Plain-text document sources
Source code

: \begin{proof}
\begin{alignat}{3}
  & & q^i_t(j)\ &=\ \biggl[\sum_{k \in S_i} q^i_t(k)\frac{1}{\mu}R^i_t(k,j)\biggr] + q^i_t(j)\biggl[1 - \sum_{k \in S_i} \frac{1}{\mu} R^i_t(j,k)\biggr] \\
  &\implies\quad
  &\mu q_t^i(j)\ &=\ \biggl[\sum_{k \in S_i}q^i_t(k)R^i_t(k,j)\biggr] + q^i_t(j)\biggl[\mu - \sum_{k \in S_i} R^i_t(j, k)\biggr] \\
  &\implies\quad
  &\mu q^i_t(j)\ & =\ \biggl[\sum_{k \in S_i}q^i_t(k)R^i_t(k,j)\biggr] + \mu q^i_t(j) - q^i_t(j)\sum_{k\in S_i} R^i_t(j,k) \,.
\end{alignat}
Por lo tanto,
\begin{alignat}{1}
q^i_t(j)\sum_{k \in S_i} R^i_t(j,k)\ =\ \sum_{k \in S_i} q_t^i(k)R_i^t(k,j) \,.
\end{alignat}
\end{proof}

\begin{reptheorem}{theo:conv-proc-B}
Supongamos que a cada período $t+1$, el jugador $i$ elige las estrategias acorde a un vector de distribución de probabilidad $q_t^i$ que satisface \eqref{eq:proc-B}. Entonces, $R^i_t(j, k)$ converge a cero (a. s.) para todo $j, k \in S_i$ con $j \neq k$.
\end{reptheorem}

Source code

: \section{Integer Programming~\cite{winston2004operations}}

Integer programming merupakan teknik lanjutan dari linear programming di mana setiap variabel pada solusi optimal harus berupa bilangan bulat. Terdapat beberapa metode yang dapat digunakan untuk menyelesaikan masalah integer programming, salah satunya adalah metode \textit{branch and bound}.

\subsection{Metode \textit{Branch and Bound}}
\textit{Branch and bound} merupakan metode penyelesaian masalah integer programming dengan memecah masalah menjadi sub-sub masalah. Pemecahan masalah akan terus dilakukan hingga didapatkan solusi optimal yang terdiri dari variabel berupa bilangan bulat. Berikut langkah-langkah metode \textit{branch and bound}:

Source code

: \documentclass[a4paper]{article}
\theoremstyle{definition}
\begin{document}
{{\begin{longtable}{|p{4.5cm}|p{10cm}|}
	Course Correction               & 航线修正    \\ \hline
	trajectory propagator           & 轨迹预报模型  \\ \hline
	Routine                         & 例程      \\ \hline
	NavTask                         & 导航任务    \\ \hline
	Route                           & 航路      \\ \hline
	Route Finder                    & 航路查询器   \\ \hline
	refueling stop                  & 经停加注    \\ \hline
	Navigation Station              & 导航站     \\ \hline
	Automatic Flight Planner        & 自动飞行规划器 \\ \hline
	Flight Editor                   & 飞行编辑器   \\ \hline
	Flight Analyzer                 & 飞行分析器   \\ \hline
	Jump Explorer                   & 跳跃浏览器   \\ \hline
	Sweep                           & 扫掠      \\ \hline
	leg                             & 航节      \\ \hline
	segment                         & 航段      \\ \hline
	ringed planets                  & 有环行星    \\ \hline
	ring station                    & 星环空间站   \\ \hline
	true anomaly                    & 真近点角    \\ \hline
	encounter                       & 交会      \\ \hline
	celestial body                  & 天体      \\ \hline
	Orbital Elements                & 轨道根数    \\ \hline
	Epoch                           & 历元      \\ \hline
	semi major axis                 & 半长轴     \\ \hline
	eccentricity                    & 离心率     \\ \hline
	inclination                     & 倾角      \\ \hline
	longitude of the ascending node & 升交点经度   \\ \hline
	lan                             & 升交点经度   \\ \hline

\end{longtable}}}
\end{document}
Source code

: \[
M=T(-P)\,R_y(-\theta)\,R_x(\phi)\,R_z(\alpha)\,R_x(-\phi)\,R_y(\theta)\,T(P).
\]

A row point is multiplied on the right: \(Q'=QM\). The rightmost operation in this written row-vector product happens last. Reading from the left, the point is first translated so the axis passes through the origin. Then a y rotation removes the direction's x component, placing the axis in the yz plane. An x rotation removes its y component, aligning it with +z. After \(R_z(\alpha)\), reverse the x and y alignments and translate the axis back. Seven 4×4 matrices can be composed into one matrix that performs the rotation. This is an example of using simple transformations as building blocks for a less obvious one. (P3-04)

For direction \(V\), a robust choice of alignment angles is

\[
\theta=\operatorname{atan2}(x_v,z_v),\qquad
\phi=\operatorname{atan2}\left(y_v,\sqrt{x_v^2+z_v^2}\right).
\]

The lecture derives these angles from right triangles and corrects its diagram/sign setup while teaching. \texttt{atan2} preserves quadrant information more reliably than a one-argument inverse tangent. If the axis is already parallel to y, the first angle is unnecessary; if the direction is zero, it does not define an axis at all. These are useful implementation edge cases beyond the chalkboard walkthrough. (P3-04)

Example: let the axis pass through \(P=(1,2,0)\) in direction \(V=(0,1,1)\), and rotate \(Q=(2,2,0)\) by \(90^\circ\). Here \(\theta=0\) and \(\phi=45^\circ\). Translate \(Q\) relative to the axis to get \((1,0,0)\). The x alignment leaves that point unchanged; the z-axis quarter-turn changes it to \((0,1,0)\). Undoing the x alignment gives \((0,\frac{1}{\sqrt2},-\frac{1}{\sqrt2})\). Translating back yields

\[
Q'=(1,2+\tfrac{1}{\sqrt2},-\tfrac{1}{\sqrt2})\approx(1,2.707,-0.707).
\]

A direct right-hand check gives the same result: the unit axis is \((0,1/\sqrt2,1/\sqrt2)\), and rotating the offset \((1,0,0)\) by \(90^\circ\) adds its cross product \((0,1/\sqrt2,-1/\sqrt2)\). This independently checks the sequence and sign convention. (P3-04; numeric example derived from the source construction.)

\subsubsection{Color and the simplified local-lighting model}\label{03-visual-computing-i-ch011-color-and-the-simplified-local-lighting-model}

EXERCISE OBJECTIVE: Select the lines from the entries that include the word "circ".

ANSWER SPACE:
Example: let the axis pass through \(P=(1,2,0)\) in direction \(V=(0,1,1)\), and rotate \(Q=(2,2,0)\) by \(90^\circ\). Here \(\theta=0\) and \(\phi=45^\circ\). Translate \(Q\) relative to the axis to get \((1,0,0)\). The x alignment leaves that point unchanged; the z-axis quarter-turn changes it to \((0,1,0)\). Undoing the x alignment gives \((0,\frac{1}{\sqrt2},-\frac{1}{\sqrt2})\). Translating back yields
A direct right-hand check gives the same result: the unit axis is \((0,1/\sqrt2,1/\sqrt2)\), and rotating the offset \((1,0,0)\) by \(90^\circ\) adds its cross product \((0,1/\sqrt2,-1/\sqrt2)\). This independently checks the sequence and sign convention. (P3-04; numeric example derived from the source construction.)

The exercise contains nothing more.